### Task directions
In the entries that follow, the lines from the one with "Rancher is committed" through the one with "The Rancher CLI" are the ones to write out, exactly and with both ends included. Nothing else should appear.

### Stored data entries

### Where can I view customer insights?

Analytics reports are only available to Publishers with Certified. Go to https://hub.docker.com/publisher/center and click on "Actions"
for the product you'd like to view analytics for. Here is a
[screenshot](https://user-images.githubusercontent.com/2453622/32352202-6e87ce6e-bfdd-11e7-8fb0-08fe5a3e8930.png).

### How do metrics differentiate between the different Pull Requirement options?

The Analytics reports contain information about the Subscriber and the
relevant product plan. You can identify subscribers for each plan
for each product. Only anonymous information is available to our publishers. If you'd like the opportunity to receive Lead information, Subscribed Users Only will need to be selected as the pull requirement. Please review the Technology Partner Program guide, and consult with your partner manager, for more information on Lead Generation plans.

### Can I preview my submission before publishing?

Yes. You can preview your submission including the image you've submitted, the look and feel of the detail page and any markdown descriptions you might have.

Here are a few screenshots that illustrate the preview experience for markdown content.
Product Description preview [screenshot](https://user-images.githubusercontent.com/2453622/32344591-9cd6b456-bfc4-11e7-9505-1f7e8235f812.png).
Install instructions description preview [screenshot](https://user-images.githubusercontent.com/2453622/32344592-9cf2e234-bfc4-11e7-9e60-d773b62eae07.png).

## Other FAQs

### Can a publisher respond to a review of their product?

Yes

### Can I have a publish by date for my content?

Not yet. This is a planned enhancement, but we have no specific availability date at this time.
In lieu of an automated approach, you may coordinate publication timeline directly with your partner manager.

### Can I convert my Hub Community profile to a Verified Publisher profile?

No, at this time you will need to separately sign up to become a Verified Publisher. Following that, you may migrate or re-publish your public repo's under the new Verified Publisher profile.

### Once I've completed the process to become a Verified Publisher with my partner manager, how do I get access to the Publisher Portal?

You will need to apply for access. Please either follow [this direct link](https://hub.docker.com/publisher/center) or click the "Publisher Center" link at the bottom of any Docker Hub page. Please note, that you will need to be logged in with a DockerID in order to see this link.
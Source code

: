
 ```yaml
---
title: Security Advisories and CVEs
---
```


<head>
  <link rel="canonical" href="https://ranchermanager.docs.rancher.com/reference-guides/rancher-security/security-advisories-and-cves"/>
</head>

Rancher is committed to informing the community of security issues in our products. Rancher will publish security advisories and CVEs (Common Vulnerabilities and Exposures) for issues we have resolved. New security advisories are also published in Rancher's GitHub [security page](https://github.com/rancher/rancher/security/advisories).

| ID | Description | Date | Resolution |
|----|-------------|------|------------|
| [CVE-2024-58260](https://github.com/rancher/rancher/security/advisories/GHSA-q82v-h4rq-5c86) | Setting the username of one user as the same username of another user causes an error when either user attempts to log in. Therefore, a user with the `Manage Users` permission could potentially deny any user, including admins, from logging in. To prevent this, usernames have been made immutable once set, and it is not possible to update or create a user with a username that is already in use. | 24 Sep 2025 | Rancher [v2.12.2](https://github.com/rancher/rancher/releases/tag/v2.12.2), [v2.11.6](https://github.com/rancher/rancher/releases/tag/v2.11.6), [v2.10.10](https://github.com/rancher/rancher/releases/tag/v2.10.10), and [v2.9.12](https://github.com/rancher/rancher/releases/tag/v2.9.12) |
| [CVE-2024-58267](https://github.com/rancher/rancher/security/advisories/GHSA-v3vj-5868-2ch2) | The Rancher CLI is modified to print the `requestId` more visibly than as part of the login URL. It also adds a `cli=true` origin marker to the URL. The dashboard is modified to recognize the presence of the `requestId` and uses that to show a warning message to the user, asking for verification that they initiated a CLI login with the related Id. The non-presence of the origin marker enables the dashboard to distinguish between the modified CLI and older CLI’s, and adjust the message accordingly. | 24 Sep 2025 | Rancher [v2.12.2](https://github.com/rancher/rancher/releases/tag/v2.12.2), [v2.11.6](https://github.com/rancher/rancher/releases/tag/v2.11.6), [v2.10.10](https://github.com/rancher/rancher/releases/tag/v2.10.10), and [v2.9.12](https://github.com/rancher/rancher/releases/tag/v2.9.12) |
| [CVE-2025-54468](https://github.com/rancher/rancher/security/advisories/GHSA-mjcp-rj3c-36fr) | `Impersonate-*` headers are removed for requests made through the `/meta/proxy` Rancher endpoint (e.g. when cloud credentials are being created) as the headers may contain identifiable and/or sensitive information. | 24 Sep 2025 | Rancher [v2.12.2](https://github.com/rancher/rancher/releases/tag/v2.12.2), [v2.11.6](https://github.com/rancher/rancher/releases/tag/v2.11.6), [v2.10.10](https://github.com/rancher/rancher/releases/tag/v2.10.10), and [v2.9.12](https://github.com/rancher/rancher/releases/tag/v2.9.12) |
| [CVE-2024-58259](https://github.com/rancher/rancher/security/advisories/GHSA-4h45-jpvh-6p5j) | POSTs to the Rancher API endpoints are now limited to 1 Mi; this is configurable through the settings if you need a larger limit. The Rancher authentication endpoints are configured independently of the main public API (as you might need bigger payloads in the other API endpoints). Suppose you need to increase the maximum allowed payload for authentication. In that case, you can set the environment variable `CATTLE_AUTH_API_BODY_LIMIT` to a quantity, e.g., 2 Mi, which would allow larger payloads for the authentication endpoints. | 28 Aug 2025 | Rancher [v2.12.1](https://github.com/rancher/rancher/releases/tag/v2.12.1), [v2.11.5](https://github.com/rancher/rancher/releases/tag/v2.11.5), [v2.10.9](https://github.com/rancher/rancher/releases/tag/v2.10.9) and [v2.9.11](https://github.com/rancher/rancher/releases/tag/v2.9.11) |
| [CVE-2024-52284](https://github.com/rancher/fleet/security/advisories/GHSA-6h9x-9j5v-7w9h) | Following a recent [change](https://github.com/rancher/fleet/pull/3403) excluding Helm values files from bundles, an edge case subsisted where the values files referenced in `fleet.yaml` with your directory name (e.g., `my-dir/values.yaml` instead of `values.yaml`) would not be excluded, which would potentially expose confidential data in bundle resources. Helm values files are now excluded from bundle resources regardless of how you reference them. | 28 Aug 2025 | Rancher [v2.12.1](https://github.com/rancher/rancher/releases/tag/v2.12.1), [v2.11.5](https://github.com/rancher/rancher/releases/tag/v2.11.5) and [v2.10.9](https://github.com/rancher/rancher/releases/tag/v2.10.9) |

### Expected answer
Rancher is committed to informing the community of security issues in our products. Rancher will publish security advisories and CVEs (Common Vulnerabilities and Exposures) for issues we have resolved. New security advisories are also published in Rancher's GitHub [security page](https://github.com/rancher/rancher/security/advisories).

| ID | Description | Date | Resolution |
|----|-------------|------|------------|
| [CVE-2024-58260](https://github.com/rancher/rancher/security/advisories/GHSA-q82v-h4rq-5c86) | Setting the username of one user as the same username of another user causes an error when either user attempts to log in. Therefore, a user with the `Manage Users` permission could potentially deny any user, including admins, from logging in. To prevent this, usernames have been made immutable once set, and it is not possible to update or create a user with a username that is already in use. | 24 Sep 2025 | Rancher [v2.12.2](https://github.com/rancher/rancher/releases/tag/v2.12.2), [v2.11.6](https://github.com/rancher/rancher/releases/tag/v2.11.6), [v2.10.10](https://github.com/rancher/rancher/releases/tag/v2.10.10), and [v2.9.12](https://github.com/rancher/rancher/releases/tag/v2.9.12) |
| [CVE-2024-58267](https://github.com/rancher/rancher/security/advisories/GHSA-v3vj-5868-2ch2) | The Rancher CLI is modified to print the `requestId` more visibly than as part of the login URL. It also adds a `cli=true` origin marker to the URL. The dashboard is modified to recognize the presence of the `requestId` and uses that to show a warning message to the user, asking for verification that they initiated a CLI login with the related Id. The non-presence of the origin marker enables the dashboard to distinguish between the modified CLI and older CLI’s, and adjust the message accordingly. | 24 Sep 2025 | Rancher [v2.12.2](https://github.com/rancher/rancher/releases/tag/v2.12.2), [v2.11.6](https://github.com/rancher/rancher/releases/tag/v2.11.6), [v2.10.10](https://github.com/rancher/rancher/releases/tag/v2.10.10), and [v2.9.12](https://github.com/rancher/rancher/releases/tag/v2.9.12) |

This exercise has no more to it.